# WHAT YOU SHOULD DO:
Each line below that contains "experience" should be counted; give the total alone.

::: DATA SHOWN :::

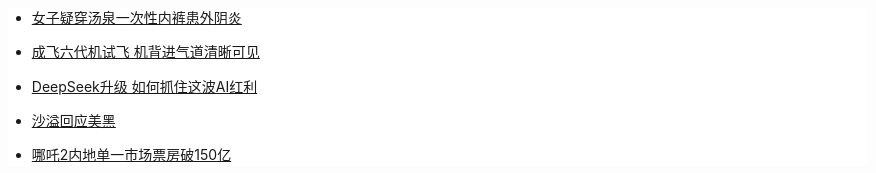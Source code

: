 + [女子疑穿汤泉一次性内裤患外阴炎](https://www.toutiao.com/trending/7485997256123072549/%3Fcategory_name%3Dtopic_innerflow%26event_type%3Dhot_board%26log_pb%3D%257B%2522category_name%2522%253A%2522topic_innerflow%2522%252C%2522cluster_type%2522%253A%25220%2522%252C%2522enter_from%2522%253A%2522click_category%2522%252C%2522entrance_hotspot%2522%253A%2522outside%2522%252C%2522event_type%2522%253A%2522hot_board%2522%252C%2522hot_board_cluster_id%2522%253A%25227485997256123072549%2522%252C%2522hot_board_impr_id%2522%253A%252220250327001332FF35FEF4AE1A9AE31C26%2522%252C%2522jump_page%2522%253A%2522hot_board_page%2522%252C%2522location%2522%253A%2522news_hot_card%2522%252C%2522page_location%2522%253A%2522hot_board_page%2522%252C%2522rank%2522%253A%252211%2522%252C%2522source%2522%253A%2522trending_tab%2522%252C%2522style_id%2522%253A%252240132%2522%252C%2522title%2522%253A%2522%25E5%25A5%25B3%25E5%25AD%2590%25E7%2596%2591%25E7%25A9%25BF%25E6%25B1%25A4%25E6%25B3%2589%25E4%25B8%2580%25E6%25AC%25A1%25E6%2580%25A7%25E5%2586%2585%25E8%25A3%25A4%25E6%2582%25A3%25E5%25A4%2596%25E9%2598%25B4%25E7%2582%258E%2522%257D%26rank%3D11%26style_id%3D40132%26topic_id%3D7485997256123072549)

+ [成飞六代机试飞 机背进气道清晰可见](https://www.toutiao.com/trending/7485643287311958025/%3Fcategory_name%3Dtopic_innerflow%26event_type%3Dhot_board%26log_pb%3D%257B%2522category_name%2522%253A%2522topic_innerflow%2522%252C%2522cluster_type%2522%253A%25222%2522%252C%2522enter_from%2522%253A%2522click_category%2522%252C%2522entrance_hotspot%2522%253A%2522outside%2522%252C%2522event_type%2522%253A%2522hot_board%2522%252C%2522hot_board_cluster_id%2522%253A%25227485643287311958025%2522%252C%2522hot_board_impr_id%2522%253A%252220250327001332FF35FEF4AE1A9AE31C26%2522%252C%2522jump_page%2522%253A%2522hot_board_page%2522%252C%2522location%2522%253A%2522news_hot_card%2522%252C%2522page_location%2522%253A%2522hot_board_page%2522%252C%2522rank%2522%253A%252212%2522%252C%2522source%2522%253A%2522trending_tab%2522%252C%2522style_id%2522%253A%252240132%2522%252C%2522title%2522%253A%2522%25E6%2588%2590%25E9%25A3%259E%25E5%2585%25AD%25E4%25BB%25A3%25E6%259C%25BA%25E8%25AF%2595%25E9%25A3%259E%2B%25E6%259C%25BA%25E8%2583%258C%25E8%25BF%259B%25E6%25B0%2594%25E9%2581%2593%25E6%25B8%2585%25E6%2599%25B0%25E5%258F%25AF%25E8%25A7%2581%2522%257D%26rank%3D12%26style_id%3D40132%26topic_id%3D7485643287311958025)

+ [DeepSeek升级 如何抓住这波AI红利](https://www.toutiao.com/trending/7486059964683783719/%3Fcategory_name%3Dtopic_innerflow%26event_type%3Dhot_board%26log_pb%3D%257B%2522category_name%2522%253A%2522topic_innerflow%2522%252C%2522cluster_type%2522%253A%252213%2522%252C%2522enter_from%2522%253A%2522click_category%2522%252C%2522entrance_hotspot%2522%253A%2522outside%2522%252C%2522event_type%2522%253A%2522hot_board%2522%252C%2522hot_board_cluster_id%2522%253A%25227486059964683783719%2522%252C%2522hot_board_impr_id%2522%253A%252220250327001332FF35FEF4AE1A9AE31C26%2522%252C%2522jump_page%2522%253A%2522hot_board_page%2522%252C%2522location%2522%253A%2522news_hot_card%2522%252C%2522page_location%2522%253A%2522hot_board_page%2522%252C%2522rank%2522%253A%252213%2522%252C%2522source%2522%253A%2522trending_tab%2522%252C%2522style_id%2522%253A%252240132%2522%252C%2522title%2522%253A%2522DeepSeek%25E5%258D%2587%25E7%25BA%25A7%2B%25E5%25A6%2582%25E4%25BD%2595%25E6%258A%2593%25E4%25BD%258F%25E8%25BF%2599%25E6%25B3%25A2AI%25E7%25BA%25A2%25E5%2588%25A9%2522%257D%26rank%3D13%26style_id%3D40132%26topic_id%3D7486059964683783719)

+ [沙溢回应美黑](https://www.toutiao.com/trending/7486081350349520905/%3Fcategory_name%3Dtopic_innerflow%26event_type%3Dhot_board%26log_pb%3D%257B%2522category_name%2522%253A%2522topic_innerflow%2522%252C%2522cluster_type%2522%253A%25220%2522%252C%2522enter_from%2522%253A%2522click_category%2522%252C%2522entrance_hotspot%2522%253A%2522outside%2522%252C%2522event_type%2522%253A%2522hot_board%2522%252C%2522hot_board_cluster_id%2522%253A%25227486081350349520905%2522%252C%2522hot_board_impr_id%2522%253A%252220250327001332FF35FEF4AE1A9AE31C26%2522%252C%2522jump_page%2522%253A%2522hot_board_page%2522%252C%2522location%2522%253A%2522news_hot_card%2522%252C%2522page_location%2522%253A%2522hot_board_page%2522%252C%2522rank%2522%253A%252214%2522%252C%2522source%2522%253A%2522trending_tab%2522%252C%2522style_id%2522%253A%252240132%2522%252C%2522title%2522%253A%2522%25E6%25B2%2599%25E6%25BA%25A2%25E5%259B%259E%25E5%25BA%2594%25E7%25BE%258E%25E9%25BB%2591%2522%257D%26rank%3D14%26style_id%3D40132%26topic_id%3D7486081350349520905)

+ [哪吒2内地单一市场票房破150亿](https://www.toutiao.com/trending/7485143771055751195/%3Fcategory_name%3Dtopic_innerflow%26event_type%3Dhot_board%26log_pb%3D%257B%2522category_name%2522%253A%2522topic_innerflow%2522%252C%2522cluster_type%2522%253A%25221%2522%252C%2522enter_from%2522%253A%2522click_category%2522%252C%2522entrance_hotspot%2522%253A%2522outside%2522%252C%2522event_type%2522%253A%2522hot_board%2522%252C%2522hot_board_cluster_id%2522%253A%25227485143771055751195%2522%252C%2522hot_board_impr_id%2522%253A%252220250327001332FF35FEF4AE1A9AE31C26%2522%252C%2522jump_page%2522%253A%2522hot_board_page%2522%252C%2522location%2522%253A%2522news_hot_card%2522%252C%2522page_location%2522%253A%2522hot_board_page%2522%252C%2522rank%2522%253A%252215%2522%252C%2522source%2522%253A%2522trending_tab%2522%252C%2522style_id%2522%253A%252240132%2522%252C%2522title%2522%253A%2522%25E5%2593%25AA%25E5%2590%25922%25E5%2586%2585%25E5%259C%25B0%25E5%258D%2595%25E4%25B8%2580%25E5%25B8%2582%25E5%259C%25BA%25E7%25A5%25A8%25E6%2588%25BF%25E7%25A0%25B4150%25E4%25BA%25BF%2522%257D%26rank%3D15%26style_id%3D40132%26topic_id%3D7485143771055751195)
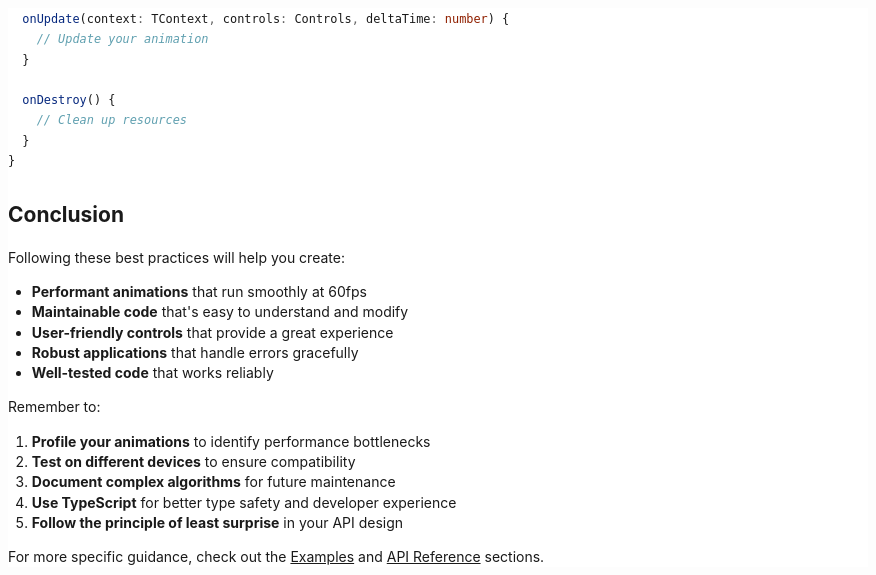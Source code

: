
 ```typescript
  onUpdate(context: TContext, controls: Controls, deltaTime: number) {
    // Update your animation
  }

  onDestroy() {
    // Clean up resources
  }
}
```

## Conclusion

Following these best practices will help you create:

- **Performant animations** that run smoothly at 60fps
- **Maintainable code** that's easy to understand and modify
- **User-friendly controls** that provide a great experience
- **Robust applications** that handle errors gracefully
- **Well-tested code** that works reliably

Remember to:

1. **Profile your animations** to identify performance bottlenecks
2. **Test on different devices** to ensure compatibility
3. **Document complex algorithms** for future maintenance
4. **Use TypeScript** for better type safety and developer experience
5. **Follow the principle of least surprise** in your API design

For more specific guidance, check out the [Examples](./examples.md) and [API Reference](./api-reference.md) sections.
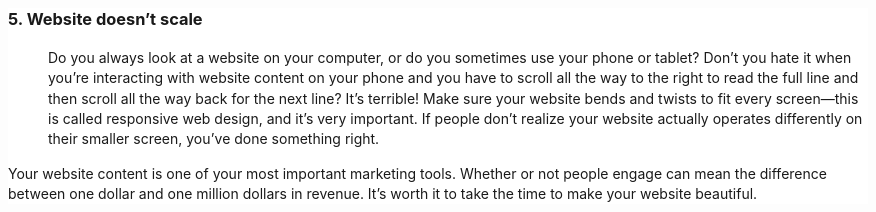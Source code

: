   <dt><h3>5. Website doesn’t scale</h3></dt>
  <dd>
    <p>Do you always look at a website on your computer, or do you sometimes use your phone or tablet? Don’t you hate it when you’re interacting with website content on your phone and you have to scroll all the way to the right to read the full line and then scroll all the way back for the next line? It’s terrible! Make sure your website bends and twists to fit every screen—this is called responsive web design, and it’s very important. If people don’t realize your website actually operates differently on their smaller screen, you’ve done something right.</p>
  </dd>
</dl>

<p>Your website content is one of your most important marketing tools. Whether or not people engage can mean the difference between one dollar and one million dollars in revenue. It’s worth it to take the time to make your website beautiful.</p>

:::

# REPLY:
2